A man holds a tuff sample from East Africa's rift valley. Photo by Kevin Krajick/Earth Institute.
15 Oct, 2020

A tuff sample from East Africa's rift valley. Photo by Kevin Krajick/Earth Institute.

An Innovative Cyberinfrastructure Will Create 'The lnternet of Samples'

A National Science Foundation award to the Lamont-Doherty Earth Observatory and partner institutions will integrate scientific samples into a digital data ecosystem. CyVerse users will be able to register samples and index their metadata through the CyVerse Data Store.

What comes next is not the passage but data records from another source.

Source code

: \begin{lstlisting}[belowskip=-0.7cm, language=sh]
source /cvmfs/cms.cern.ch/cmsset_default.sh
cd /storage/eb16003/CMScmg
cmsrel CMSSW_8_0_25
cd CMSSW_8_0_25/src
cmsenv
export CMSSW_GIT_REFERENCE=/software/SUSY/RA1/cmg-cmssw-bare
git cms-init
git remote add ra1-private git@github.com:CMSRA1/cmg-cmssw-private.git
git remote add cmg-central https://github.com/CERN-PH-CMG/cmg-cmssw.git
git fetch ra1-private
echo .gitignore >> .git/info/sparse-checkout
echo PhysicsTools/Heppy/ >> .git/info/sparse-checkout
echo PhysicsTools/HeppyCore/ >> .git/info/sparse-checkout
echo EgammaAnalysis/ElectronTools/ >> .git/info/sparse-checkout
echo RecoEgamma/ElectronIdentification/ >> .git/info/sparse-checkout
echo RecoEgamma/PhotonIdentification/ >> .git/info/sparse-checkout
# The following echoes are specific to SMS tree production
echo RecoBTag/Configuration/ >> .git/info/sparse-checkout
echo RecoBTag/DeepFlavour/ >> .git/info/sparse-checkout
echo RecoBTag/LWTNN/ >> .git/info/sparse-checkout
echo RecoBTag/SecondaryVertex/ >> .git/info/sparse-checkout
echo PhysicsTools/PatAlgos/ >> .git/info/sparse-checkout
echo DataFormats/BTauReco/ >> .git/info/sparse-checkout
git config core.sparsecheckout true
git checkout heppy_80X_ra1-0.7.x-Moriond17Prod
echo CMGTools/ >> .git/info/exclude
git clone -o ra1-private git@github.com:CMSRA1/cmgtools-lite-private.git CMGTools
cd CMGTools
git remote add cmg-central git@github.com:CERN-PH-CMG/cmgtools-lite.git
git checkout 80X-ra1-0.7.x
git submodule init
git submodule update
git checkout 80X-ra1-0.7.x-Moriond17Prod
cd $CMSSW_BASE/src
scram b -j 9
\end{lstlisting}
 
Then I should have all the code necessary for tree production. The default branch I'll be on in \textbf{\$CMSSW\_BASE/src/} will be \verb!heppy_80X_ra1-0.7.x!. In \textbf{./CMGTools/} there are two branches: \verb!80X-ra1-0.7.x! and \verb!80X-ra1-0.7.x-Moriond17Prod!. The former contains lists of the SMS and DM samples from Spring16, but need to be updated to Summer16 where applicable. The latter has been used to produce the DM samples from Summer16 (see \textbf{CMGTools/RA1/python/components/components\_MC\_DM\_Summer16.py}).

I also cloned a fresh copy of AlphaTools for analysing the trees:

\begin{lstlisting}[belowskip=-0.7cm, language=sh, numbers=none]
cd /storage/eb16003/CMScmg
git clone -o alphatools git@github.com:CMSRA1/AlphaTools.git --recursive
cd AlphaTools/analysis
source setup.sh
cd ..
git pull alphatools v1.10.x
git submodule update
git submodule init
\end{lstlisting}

The National Science Foundation (NSF)'s Cyberinfrastructure for Sustained Scientific Innovation program has awarded the Lamont-Doherty Earth Observatory and partner institutions $4 million to develop an innovative cyberinfrastructure that will integrate scientific samples into a digital data ecosystem: iSamples, the 'Internet of Samples.' The project is collaborative with the University of Arizona (UArizona), University of Kansas, and UC Berkeley Data Science Institute, with subawards to Open Context, a data system for archaeology, and the Smithsonian Institution of Washington.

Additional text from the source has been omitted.